Seven Big Ideas From Metro Schools To Keep An Eye On

Feb 8, 2017

First-year superintendent Shawn Joseph's transition team has laid out 100 ideas to make Metro Schools better, and some of them would be major undertakings. Many of the suggestions are not yet fully fleshed out.

One of the biggies is looking into whether fifth grade could be moved off of middle school campuses and join elementary schools. This is a more substantive proposal than it might sound.

More: The Big Surprise For Nashville's New Superintendent: The State Of Middle Schools

Metro Schools has a huge problem with families attending their zoned elementary school and then either moving to private academies or out of the county. The thought from this 47-member transition team is that moving fifth grade could ease some of the attrition. Surrounding districts, like high-performing Williamson County, have fifth graders in their elementary schools.

Other transition goals include keeping closer tabs on teacher absences and possibly rewarding educators with perfect attendance. The team, which issued its report this week, also suggests de-emphasizing the use of standardized test data in teacher evaluations, at least as much as the state will allow.

Seven Excerpts From The Transition Team Report

Here are seven highlights to watch (download the full report here). Shawn Joseph has not committed to these, and of course, some of them would cost considerable money.

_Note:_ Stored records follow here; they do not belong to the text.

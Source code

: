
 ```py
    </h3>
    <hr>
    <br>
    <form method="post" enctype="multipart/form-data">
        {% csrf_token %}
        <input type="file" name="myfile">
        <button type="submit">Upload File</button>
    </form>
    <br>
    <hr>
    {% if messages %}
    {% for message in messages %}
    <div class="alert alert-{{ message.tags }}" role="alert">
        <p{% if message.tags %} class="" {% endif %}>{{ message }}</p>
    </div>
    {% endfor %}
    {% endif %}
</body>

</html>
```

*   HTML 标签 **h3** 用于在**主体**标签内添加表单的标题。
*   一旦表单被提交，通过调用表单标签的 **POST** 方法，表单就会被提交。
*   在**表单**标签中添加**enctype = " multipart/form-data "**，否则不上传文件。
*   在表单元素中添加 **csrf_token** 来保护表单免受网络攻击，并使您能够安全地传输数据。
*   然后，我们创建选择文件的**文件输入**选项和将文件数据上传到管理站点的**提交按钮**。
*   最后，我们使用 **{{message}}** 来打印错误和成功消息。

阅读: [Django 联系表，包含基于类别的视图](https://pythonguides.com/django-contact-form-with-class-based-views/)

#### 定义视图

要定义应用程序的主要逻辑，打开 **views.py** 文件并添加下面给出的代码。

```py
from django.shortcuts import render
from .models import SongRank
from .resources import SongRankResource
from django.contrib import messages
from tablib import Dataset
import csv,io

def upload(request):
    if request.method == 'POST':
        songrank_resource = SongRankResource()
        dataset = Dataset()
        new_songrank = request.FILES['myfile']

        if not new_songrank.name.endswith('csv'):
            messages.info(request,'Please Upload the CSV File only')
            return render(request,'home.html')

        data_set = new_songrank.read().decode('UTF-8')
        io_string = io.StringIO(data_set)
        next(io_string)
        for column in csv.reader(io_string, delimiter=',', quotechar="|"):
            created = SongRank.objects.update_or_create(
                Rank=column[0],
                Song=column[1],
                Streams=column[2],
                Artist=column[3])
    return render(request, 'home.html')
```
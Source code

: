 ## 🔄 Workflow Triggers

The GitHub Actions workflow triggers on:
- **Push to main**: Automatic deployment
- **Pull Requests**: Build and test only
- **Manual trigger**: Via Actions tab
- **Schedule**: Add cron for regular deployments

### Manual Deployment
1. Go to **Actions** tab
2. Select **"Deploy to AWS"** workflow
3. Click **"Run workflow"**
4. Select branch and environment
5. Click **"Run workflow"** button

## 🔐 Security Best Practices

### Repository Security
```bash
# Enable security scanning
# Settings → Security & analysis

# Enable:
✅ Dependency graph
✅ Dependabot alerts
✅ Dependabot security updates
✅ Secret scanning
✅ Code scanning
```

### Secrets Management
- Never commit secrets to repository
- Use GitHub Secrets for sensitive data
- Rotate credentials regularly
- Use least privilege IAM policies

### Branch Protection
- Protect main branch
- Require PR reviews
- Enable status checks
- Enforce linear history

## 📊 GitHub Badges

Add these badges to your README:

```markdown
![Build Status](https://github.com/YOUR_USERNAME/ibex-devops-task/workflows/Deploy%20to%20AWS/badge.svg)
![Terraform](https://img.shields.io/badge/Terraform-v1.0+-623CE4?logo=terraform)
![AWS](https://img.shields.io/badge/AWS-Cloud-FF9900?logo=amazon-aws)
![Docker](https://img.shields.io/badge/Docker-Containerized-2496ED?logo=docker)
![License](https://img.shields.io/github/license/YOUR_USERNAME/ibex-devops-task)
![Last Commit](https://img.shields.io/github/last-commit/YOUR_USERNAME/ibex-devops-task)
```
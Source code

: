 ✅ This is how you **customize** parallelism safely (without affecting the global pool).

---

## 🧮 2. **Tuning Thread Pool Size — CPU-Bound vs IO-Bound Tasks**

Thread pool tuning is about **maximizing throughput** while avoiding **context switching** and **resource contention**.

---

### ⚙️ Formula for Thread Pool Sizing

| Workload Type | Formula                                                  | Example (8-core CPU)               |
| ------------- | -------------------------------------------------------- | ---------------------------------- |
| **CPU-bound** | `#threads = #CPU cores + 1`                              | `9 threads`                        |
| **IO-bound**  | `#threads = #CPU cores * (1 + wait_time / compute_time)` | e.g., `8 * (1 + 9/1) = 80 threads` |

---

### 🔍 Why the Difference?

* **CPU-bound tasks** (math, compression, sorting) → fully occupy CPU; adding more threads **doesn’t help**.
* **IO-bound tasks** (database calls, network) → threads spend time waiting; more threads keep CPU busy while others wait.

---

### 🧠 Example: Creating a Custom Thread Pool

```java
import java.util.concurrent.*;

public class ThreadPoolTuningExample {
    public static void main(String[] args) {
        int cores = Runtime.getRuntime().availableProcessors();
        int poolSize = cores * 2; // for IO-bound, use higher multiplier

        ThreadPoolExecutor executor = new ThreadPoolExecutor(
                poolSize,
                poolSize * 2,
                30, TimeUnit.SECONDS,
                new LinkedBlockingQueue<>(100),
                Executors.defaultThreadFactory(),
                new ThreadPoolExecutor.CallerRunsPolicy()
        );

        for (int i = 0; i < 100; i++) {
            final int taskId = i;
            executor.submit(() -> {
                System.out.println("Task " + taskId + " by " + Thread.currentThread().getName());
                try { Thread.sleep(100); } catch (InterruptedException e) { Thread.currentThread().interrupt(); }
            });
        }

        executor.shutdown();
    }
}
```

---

  • "Determine feasibility of moving 5th grade to elementary schools to help address student attrition between elementary and middle school." —Moving fifth grade to elementary schools would be in line with some surrounding districts. It's an attempt to stave off the current attrition after elementary school.
  • "Create an elementary-level arts magnet to establish vertical alignment across tiers in the district’s arts offerings." —The transition team also wants to look at moving Nashville School of the Arts from its current campus.
  • "Study whether all students who meet the academic eligibility requirements should be automatically entered in the academic magnet schools’ lottery." —Equalizing the academic magnet selection process has been pinpointed as a priority. The transition team also contemplates making sure each part of town gets a similar number of seats in sought-after schools like Meigs and Hume Fogg.
  • "Create and disseminate regular employee absentee reports to supervisors and consider incentives for employees who have good attendance." —Teacher absences have been a problem for MNPS at times. 
  • "Provide, in every high school, a liberal arts pathway for those students who do not wish to participate in the academies." —High school academies have gotten lots of attention, even from the White House. But there has been some concern that there's not as much focus on college-prep.
  • "Analyze the distribution of effective teachers to ensure that the highest-needs schools have the highest-quality teachers and consider incentives for staff to choose to work in high-need schools." —This raises the sticky issue of merit-based pay, which is being done on a limited basis at the moment.
  • "De-emphasize, within state guidelines, the use of test scores to determine teacher effectiveness as instructional reforms are being put into place." —There's a thought that teacher evaluations have been too focused on standardized tests in recent years, which is a state requirement.